However, I do agree that there are some cases where the separation could be even more clear (e.g. the key phase bit is an example) and maybe requirements should be spelled out separately in order to make is easier to evolve to a new crypto scheme when needed. The PNE, however, is in my opinion separate enough from the payload encryption that is should stay in the transport draft itself.

Mirja



> Am 12.07.2018 um 20:56 schrieb Mathias Hall-Andersen <mathias.hall-andersen=40nccgroup.trust@dmarc.ietf.org>rg>:
> 
> Hi QUIC WG.
> 
> I wish to discuss the relation between QUIC design documents, 
> as well as the relation between QUIC and TLS more generally.
> 
> Currently the draft-ietf-quic-transport and draft-ietf-quic-tls documents both depend on each other,
> the remainder of this text details my rationale for desiring a more
> clear delegation of responsibilities between these two documents:
> 
> I suggest that draft-ietf-quic-transport should describe a (semi formal)
> interface between the transport component and the cryptographic component, 
> by listing a series of criteria for the handshake and the packet protection..
> The draft-ietf-quic-tls would be an implementation meeting these criteria and
> the draft-ietf-quic-transport should reference draft-ietf-quic-tls as an example.
> 
> Essentially the standard would become a version of quic-transport instantiated with a version of quic-tls.
> 
> The advantages of having a more clear relation between the two documents include:
> 
> 1. Allowing the documents to evolve independently,
>    by having changes to the internals of the TLS document not affect the transport document.
> 
> 2. Encourage people to create implementations which better separate the two,
>    which might make it easier to swap in different / future implementations of the handshake & packet protection.
> 
> 3. Clearly stating what properties we expect the handshake and packet protection to satisfy.
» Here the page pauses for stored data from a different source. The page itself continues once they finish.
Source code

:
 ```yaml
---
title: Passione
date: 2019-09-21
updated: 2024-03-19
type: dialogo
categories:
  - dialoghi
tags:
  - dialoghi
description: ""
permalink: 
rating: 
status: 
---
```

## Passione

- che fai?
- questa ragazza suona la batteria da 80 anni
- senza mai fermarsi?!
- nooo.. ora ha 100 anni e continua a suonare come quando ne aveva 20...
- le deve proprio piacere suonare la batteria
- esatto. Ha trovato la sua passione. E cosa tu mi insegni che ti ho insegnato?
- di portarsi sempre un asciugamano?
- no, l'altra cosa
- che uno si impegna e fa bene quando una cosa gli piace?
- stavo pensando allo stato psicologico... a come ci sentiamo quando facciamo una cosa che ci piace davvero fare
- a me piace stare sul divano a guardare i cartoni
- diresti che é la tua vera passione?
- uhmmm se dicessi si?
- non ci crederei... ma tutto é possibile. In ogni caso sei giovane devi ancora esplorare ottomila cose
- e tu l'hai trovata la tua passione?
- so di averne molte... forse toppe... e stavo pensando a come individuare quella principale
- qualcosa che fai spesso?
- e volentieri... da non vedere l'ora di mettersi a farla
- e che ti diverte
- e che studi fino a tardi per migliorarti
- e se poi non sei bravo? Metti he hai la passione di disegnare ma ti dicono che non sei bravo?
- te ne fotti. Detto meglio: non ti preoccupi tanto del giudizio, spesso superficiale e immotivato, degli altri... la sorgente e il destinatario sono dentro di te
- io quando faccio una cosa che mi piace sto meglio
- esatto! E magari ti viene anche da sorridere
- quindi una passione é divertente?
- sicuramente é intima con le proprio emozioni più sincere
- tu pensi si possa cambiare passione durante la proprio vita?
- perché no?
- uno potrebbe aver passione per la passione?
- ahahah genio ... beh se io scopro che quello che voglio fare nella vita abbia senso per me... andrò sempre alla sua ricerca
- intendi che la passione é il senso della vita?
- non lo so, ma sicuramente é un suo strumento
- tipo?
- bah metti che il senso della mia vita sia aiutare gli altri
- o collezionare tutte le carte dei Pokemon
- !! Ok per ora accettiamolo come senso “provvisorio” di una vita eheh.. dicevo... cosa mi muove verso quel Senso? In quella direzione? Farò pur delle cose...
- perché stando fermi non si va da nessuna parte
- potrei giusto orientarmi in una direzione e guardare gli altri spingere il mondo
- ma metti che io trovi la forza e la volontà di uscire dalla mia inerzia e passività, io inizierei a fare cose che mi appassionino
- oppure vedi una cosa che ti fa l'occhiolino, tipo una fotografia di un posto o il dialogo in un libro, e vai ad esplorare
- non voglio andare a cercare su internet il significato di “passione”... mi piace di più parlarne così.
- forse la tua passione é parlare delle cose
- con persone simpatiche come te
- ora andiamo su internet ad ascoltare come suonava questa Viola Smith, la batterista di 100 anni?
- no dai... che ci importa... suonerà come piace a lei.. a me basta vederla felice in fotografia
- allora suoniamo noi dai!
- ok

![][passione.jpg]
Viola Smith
>    This might also make formal analysis easier, by showing that the TLS instantiation satisfies these properties.
>    We might even be able to state what a handshake should satisfy formally in a proof assistant.
> 
> 4. Permitting the construction of alternate handshakes satisfying the criteria.
> 
> I have compiled a list of some sections which currently violate this relation:
> 
> ------
> 
> The "Key Phase Bit" is mentioned in the draft-ietf-quic-transport document,
> but not described herein, instead the document refers to draft-ietf-quic-tls.
> 
> It is unclear if this bit has any definition outside a QUIC + TLS context,
> instead it could be a "PACKET_PROTECTION_FLAG" bit in the transport document,
> which is used as the "KEY_PHASE" bit in the QUIC-TLS instantiation of
> the handshake & packet protection.
> 
> ------
> 
> "The packet number has confidentiality protection separate from
>  packet protection, as described in Section 5.6 of [QUIC-TLS]."
> 
> Could be replaced with something like:
> 
> "The protector MAY provide confidentiality for packet numbers.
>  This protection is separate from the packet protection and SHOULD achieve the following: XYZ.
> 
>  Example:
>  The TLS based handshake [QUIC-TLS], section is one example which satisfies the aforementioned properties."
> 
> ------
> 
> "The payload is protected using authenticated encryption.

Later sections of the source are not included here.